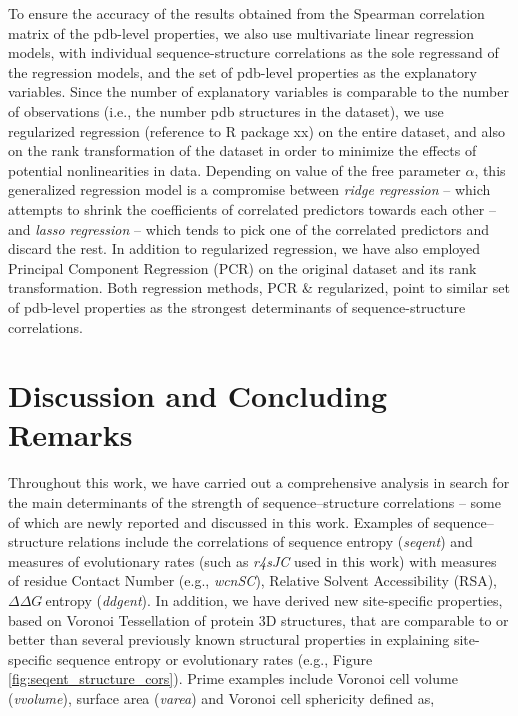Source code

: \documentclass[11pt]{article}
\newcommand{\ddg}{$\Delta\Delta G~$}
\begin{document}
        To ensure the accuracy of the results obtained from the Spearman correlation matrix of the pdb-level properties, we also use multivariate linear regression models, with individual sequence-structure correlations as the sole regressand of the regression models, and the set of pdb-level properties as the explanatory variables.  Since the number of explanatory variables is comparable to the number of observations (i.e., the number pdb structures in the dataset), we use regularized regression (reference to R package xx) on the entire dataset, and also on the rank transformation of the dataset in order to minimize the effects of potential nonlinearities in data. Depending on value of the free parameter $\alpha$, this generalized regression model is a compromise between {\it ridge regression} -- which attempts to shrink the coefficients of correlated predictors towards each other -- and {\it lasso regression} -- which tends to pick one of the correlated predictors and discard the rest. In addition to regularized regression, we have also employed Principal Component Regression (PCR) on the original dataset and its rank transformation. Both regression methods, PCR \& regularized, point to similar set of pdb-level properties as the strongest determinants of sequence-structure correlations.



\section{Discussion and Concluding Remarks}
\label{sec:dcr}

        Throughout this work, we have carried out a comprehensive analysis in search for the main determinants of the strength of sequence--structure correlations -- some of which are newly reported and discussed in this work. Examples of sequence--structure relations include the correlations of sequence entropy ({\it seqent}) and measures of evolutionary rates (such as {\it r4sJC} used in this work) with measures of residue Contact Number (e.g., {\it wcnSC}), Relative Solvent Accessibility (RSA), \ddg entropy ({\it ddgent}). In addition, we have derived new site-specific properties, based on Voronoi Tessellation of protein 3D structures, that are comparable to or better than several previously known structural properties in explaining site-specific sequence entropy or evolutionary rates (e.g., Figure \ref{fig:seqent_structure_cors}). Prime examples include Voronoi cell volume ({\it vvolume}), surface area ({\it varea}) and Voronoi cell sphericity defined as,
\end{document}
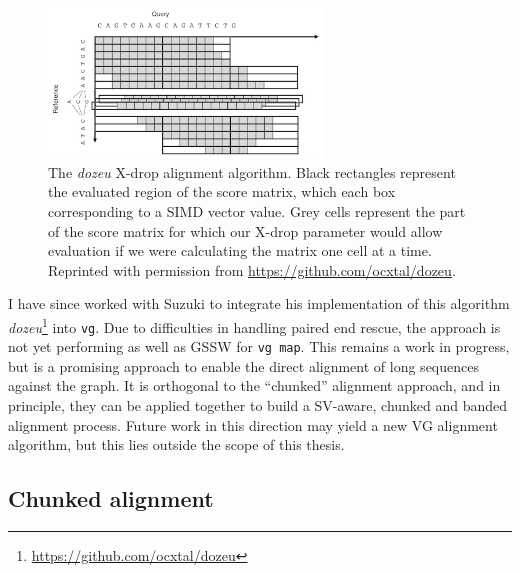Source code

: \begin{figure}[htbp!] 
\centering    
\includegraphics[width=0.65\textwidth]{Chapter2/Figs/xdrop.png}
\caption[The \emph{dozeu} X-drop alignment algorithm]{
  The \emph{dozeu} X-drop alignment algorithm.
  Black rectangles represent the evaluated region of the score matrix, which each box corresponding to a SIMD vector value.
  Grey cells represent the part of the score matrix for which our X-drop parameter would allow evaluation if we were calculating the matrix one cell at a time.
  Reprinted with permission from \url{https://github.com/ocxtal/dozeu}.
}
\label{fig:xdrop}
\end{figure}

I have since worked with Suzuki to integrate his implementation of this algorithm \emph{dozeu}\footnote{\url{https://github.com/ocxtal/dozeu}} into {\tt vg}.
Due to difficulties in handling paired end rescue, the approach is not yet performing as well as GSSW for {\tt vg map}.
This remains a work in progress, but is a promising approach to enable the direct alignment of long sequences against the graph.
It is orthogonal to the ``chunked'' alignment approach, and in principle, they can be applied together to build a SV-aware, chunked and banded alignment process.
Future work in this direction may yield a new VG alignment algorithm, but this lies outside the scope of this thesis.

\subsection{Chunked alignment}
\label{sec:chunked_alignment}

*****

*What is needed*
Everything in the entries above should be returned exactly, apart from the pictures.

*Exercise result*
Source code

: \documentclass[11pt]{article}
\newcommand{\ddg}{$\Delta\Delta G~$}
\begin{document}
        To ensure the accuracy of the results obtained from the Spearman correlation matrix of the pdb-level properties, we also use multivariate linear regression models, with individual sequence-structure correlations as the sole regressand of the regression models, and the set of pdb-level properties as the explanatory variables.  Since the number of explanatory variables is comparable to the number of observations (i.e., the number pdb structures in the dataset), we use regularized regression (reference to R package xx) on the entire dataset, and also on the rank transformation of the dataset in order to minimize the effects of potential nonlinearities in data. Depending on value of the free parameter $\alpha$, this generalized regression model is a compromise between {\it ridge regression} -- which attempts to shrink the coefficients of correlated predictors towards each other -- and {\it lasso regression} -- which tends to pick one of the correlated predictors and discard the rest. In addition to regularized regression, we have also employed Principal Component Regression (PCR) on the original dataset and its rank transformation. Both regression methods, PCR \& regularized, point to similar set of pdb-level properties as the strongest determinants of sequence-structure correlations.



\section{Discussion and Concluding Remarks}
\label{sec:dcr}

        Throughout this work, we have carried out a comprehensive analysis in search for the main determinants of the strength of sequence--structure correlations -- some of which are newly reported and discussed in this work. Examples of sequence--structure relations include the correlations of sequence entropy ({\it seqent}) and measures of evolutionary rates (such as {\it r4sJC} used in this work) with measures of residue Contact Number (e.g., {\it wcnSC}), Relative Solvent Accessibility (RSA), \ddg entropy ({\it ddgent}). In addition, we have derived new site-specific properties, based on Voronoi Tessellation of protein 3D structures, that are comparable to or better than several previously known structural properties in explaining site-specific sequence entropy or evolutionary rates (e.g., Figure \ref{fig:seqent_structure_cors}). Prime examples include Voronoi cell volume ({\it vvolume}), surface area ({\it varea}) and Voronoi cell sphericity defined as,
\end{document}
Source code

: \begin{figure}[htbp!] 
\centering    
\includegraphics[width=0.65\textwidth]{Chapter2/Figs/xdrop.png}
\caption[The \emph{dozeu} X-drop alignment algorithm]{
  The \emph{dozeu} X-drop alignment algorithm.
  Black rectangles represent the evaluated region of the score matrix, which each box corresponding to a SIMD vector value.
  Grey cells represent the part of the score matrix for which our X-drop parameter would allow evaluation if we were calculating the matrix one cell at a time.
  Reprinted with permission from \url{https://github.com/ocxtal/dozeu}.
}
\label{fig:xdrop}
\end{figure}

I have since worked with Suzuki to integrate his implementation of this algorithm \emph{dozeu}\footnote{\url{https://github.com/ocxtal/dozeu}} into {\tt vg}.
Due to difficulties in handling paired end rescue, the approach is not yet performing as well as GSSW for {\tt vg map}.
This remains a work in progress, but is a promising approach to enable the direct alignment of long sequences against the graph.
It is orthogonal to the ``chunked'' alignment approach, and in principle, they can be applied together to build a SV-aware, chunked and banded alignment process.
Future work in this direction may yield a new VG alignment algorithm, but this lies outside the scope of this thesis.

\subsection{Chunked alignment}
\label{sec:chunked_alignment}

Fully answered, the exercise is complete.